Although the initial use of blockchain was for cryptocurrency such as Bitcoin, blockchain offers much more than just a record of transactions. In addition to trading cryptocurrencies, some implementations of blockchains offer the idea of smart contracts. In particular, the Ethereum is one such example. Like Bitcoin, Ethereum offers a cryptocurrency known as Ether, but it also turned all the nodes in the network into “Turing complete” computers. What this means is that you can write programs (known as smart contracts) and execute them on all the nodes on the network.

Ethereum implements an execution environment on the blockchain called the Ethereum Virtual Machine (EVM). Every node participating in the network runs the EVM as part of the block verification protocol. They go through the transactions listed in the block they’re verifying and run the code as triggered by the transaction within the EVM. Each and every full node in the network does the same calculations and stores the same values.
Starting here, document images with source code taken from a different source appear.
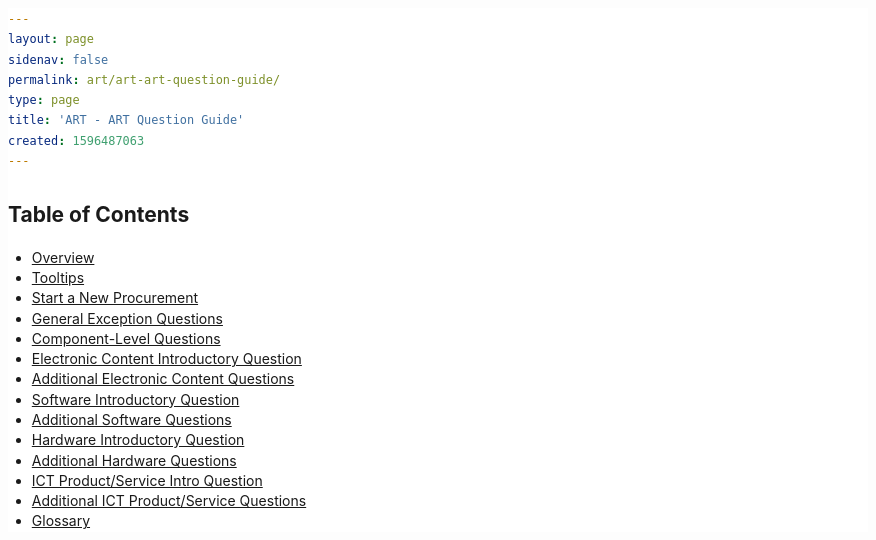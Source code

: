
 ```yaml
---
layout: page
sidenav: false
permalink: art/art-art-question-guide/
type: page
title: 'ART - ART Question Guide'
created: 1596487063
---
```


<div class="even field-item">
  <h2>
    Table of Contents
  </h2>
  
  <ul>
    <li>
      <a href="#overview">Overview</a>
    </li>
    <li>
      <a href="#tooltips">Tooltips</a>
    </li>
    <li>
      <a href="#procurement">Start a New Procurement</a>
    </li>
    <li>
      <a href="#exception">General Exception Questions</a>
    </li>
    <li>
      <a href="#component">Component-Level Questions</a>
    </li>
    <li>
      <a href="#electronic">Electronic Content Introductory Question</a>
    </li>
    <li>
      <a href="#additional">Additional Electronic Content Questions</a>
    </li>
    <li>
      <a href="#software">Software Introductory Question</a>
    </li>
    <li>
      <a href="#additionalsq">Additional Software Questions</a>
    </li>
    <li>
      <a href="#hardware">Hardware Introductory Question</a>
    </li>
    <li>
      <a href="#additionalhq">Additional Hardware Questions</a>
    </li>
    <li>
      <a href="#ict">ICT Product/Service Intro Question</a>
    </li>
    <li>
      <a href="#additionalict">Additional ICT Product/Service Questions</a>
    </li>
    <li>
      <a href="#glossary">Glossary</a>
    </li>
  </ul>
  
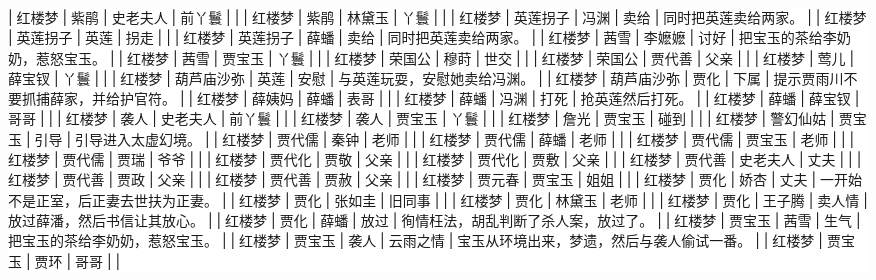 | 红楼梦 | 紫鹃 | 史老夫人 | 前丫鬟 |  |
| 红楼梦 | 紫鹃 | 林黛玉 | 丫鬟 |  |
| 红楼梦 | 英莲拐子 | 冯渊 | 卖给 | 同时把英莲卖给两家。 |
| 红楼梦 | 英莲拐子 | 英莲 | 拐走 |  |
| 红楼梦 | 英莲拐子 | 薛蟠 | 卖给 | 同时把英莲卖给两家。 |
| 红楼梦 | 茜雪 | 李嬷嬷 | 讨好 | 把宝玉的茶给李奶奶，惹怒宝玉。 |
| 红楼梦 | 茜雪 | 贾宝玉 | 丫鬟 |  |
| 红楼梦 | 荣国公 | 穆莳 | 世交 |  |
| 红楼梦 | 荣国公 | 贾代善 | 父亲 |  |
| 红楼梦 | 莺儿 | 薛宝钗 | 丫鬟 |  |
| 红楼梦 | 葫芦庙沙弥 | 英莲 | 安慰 | 与英莲玩耍，安慰她卖给冯渊。 |
| 红楼梦 | 葫芦庙沙弥 | 贾化 | 下属 | 提示贾雨川不要抓捕薛家，并给护官符。 |
| 红楼梦 | 薛姨妈 | 薛蟠 | 表哥 |  |
| 红楼梦 | 薛蟠 | 冯渊 | 打死 | 抢英莲然后打死。 |
| 红楼梦 | 薛蟠 | 薛宝钗 | 哥哥 |  |
| 红楼梦 | 袭人 | 史老夫人 | 前丫鬟 |  |
| 红楼梦 | 袭人 | 贾宝玉 | 丫鬟 |  |
| 红楼梦 | 詹光 | 贾宝玉 | 碰到 |  |
| 红楼梦 | 警幻仙姑 | 贾宝玉 | 引导 | 引导进入太虚幻境。 |
| 红楼梦 | 贾代儒 | 秦钟 | 老师 |  |
| 红楼梦 | 贾代儒 | 薛蟠 | 老师 |  |
| 红楼梦 | 贾代儒 | 贾宝玉 | 老师 |  |
| 红楼梦 | 贾代儒 | 贾瑞 | 爷爷 |  |
| 红楼梦 | 贾代化 | 贾敬 | 父亲 |  |
| 红楼梦 | 贾代化 | 贾敷 | 父亲 |  |
| 红楼梦 | 贾代善 | 史老夫人 | 丈夫 |  |
| 红楼梦 | 贾代善 | 贾政 | 父亲 |  |
| 红楼梦 | 贾代善 | 贾赦 | 父亲 |  |
| 红楼梦 | 贾元春 | 贾宝玉 | 姐姐 |  |
| 红楼梦 | 贾化 | 娇杏 | 丈夫 | 一开始不是正室，后正妻去世扶为正妻。 |
| 红楼梦 | 贾化 | 张如圭 | 旧同事 |  |
| 红楼梦 | 贾化 | 林黛玉 | 老师 |  |
| 红楼梦 | 贾化 | 王子腾 | 卖人情 | 放过薛潘，然后书信让其放心。 |
| 红楼梦 | 贾化 | 薛蟠 | 放过 | 徇情枉法，胡乱判断了杀人案，放过了。 |
| 红楼梦 | 贾宝玉 | 茜雪 | 生气 | 把宝玉的茶给李奶奶，惹怒宝玉。 |
| 红楼梦 | 贾宝玉 | 袭人 | 云雨之情 | 宝玉从环境出来，梦遗，然后与袭人偷试一番。 |
| 红楼梦 | 贾宝玉 | 贾环 | 哥哥 |  |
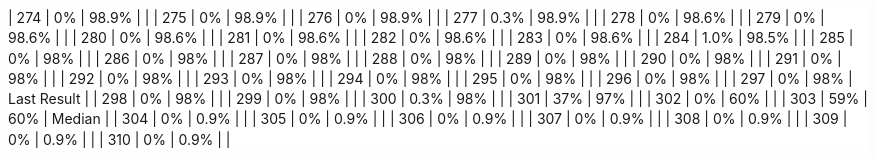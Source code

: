 | 274 | 0% | 98.9% |  |
| 275 | 0% | 98.9% |  |
| 276 | 0% | 98.9% |  |
| 277 | 0.3% | 98.9% |  |
| 278 | 0% | 98.6% |  |
| 279 | 0% | 98.6% |  |
| 280 | 0% | 98.6% |  |
| 281 | 0% | 98.6% |  |
| 282 | 0% | 98.6% |  |
| 283 | 0% | 98.6% |  |
| 284 | 1.0% | 98.5% |  |
| 285 | 0% | 98% |  |
| 286 | 0% | 98% |  |
| 287 | 0% | 98% |  |
| 288 | 0% | 98% |  |
| 289 | 0% | 98% |  |
| 290 | 0% | 98% |  |
| 291 | 0% | 98% |  |
| 292 | 0% | 98% |  |
| 293 | 0% | 98% |  |
| 294 | 0% | 98% |  |
| 295 | 0% | 98% |  |
| 296 | 0% | 98% |  |
| 297 | 0% | 98% | Last Result |
| 298 | 0% | 98% |  |
| 299 | 0% | 98% |  |
| 300 | 0.3% | 98% |  |
| 301 | 37% | 97% |  |
| 302 | 0% | 60% |  |
| 303 | 59% | 60% | Median |
| 304 | 0% | 0.9% |  |
| 305 | 0% | 0.9% |  |
| 306 | 0% | 0.9% |  |
| 307 | 0% | 0.9% |  |
| 308 | 0% | 0.9% |  |
| 309 | 0% | 0.9% |  |
| 310 | 0% | 0.9% |  |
To understand how a smart contract is useful, let’s imagine the following scenario. You’re a musician and you want to protect your intellectual property, in this case, your music creations. You want to make sure that the lyrics of your songs are protected and that no one else can plagiarize them (especially before they are released). Because data stored on the blockchain is immutable and time-stamped, it’s a good platform to store the lyrics of your songs as the proof that you’re the original creator of the song. However, blockchain data are inherently public, so storing the lyrics of your creation on the blockchain isn’t practical. A good workaround for this case is to store the hash of the song’s lyrics. That way, you maintain confidentiality of your creation, and at the same time you can prove that the lyrics are written by you if you are able to provide the original lyrics to generate the original hash.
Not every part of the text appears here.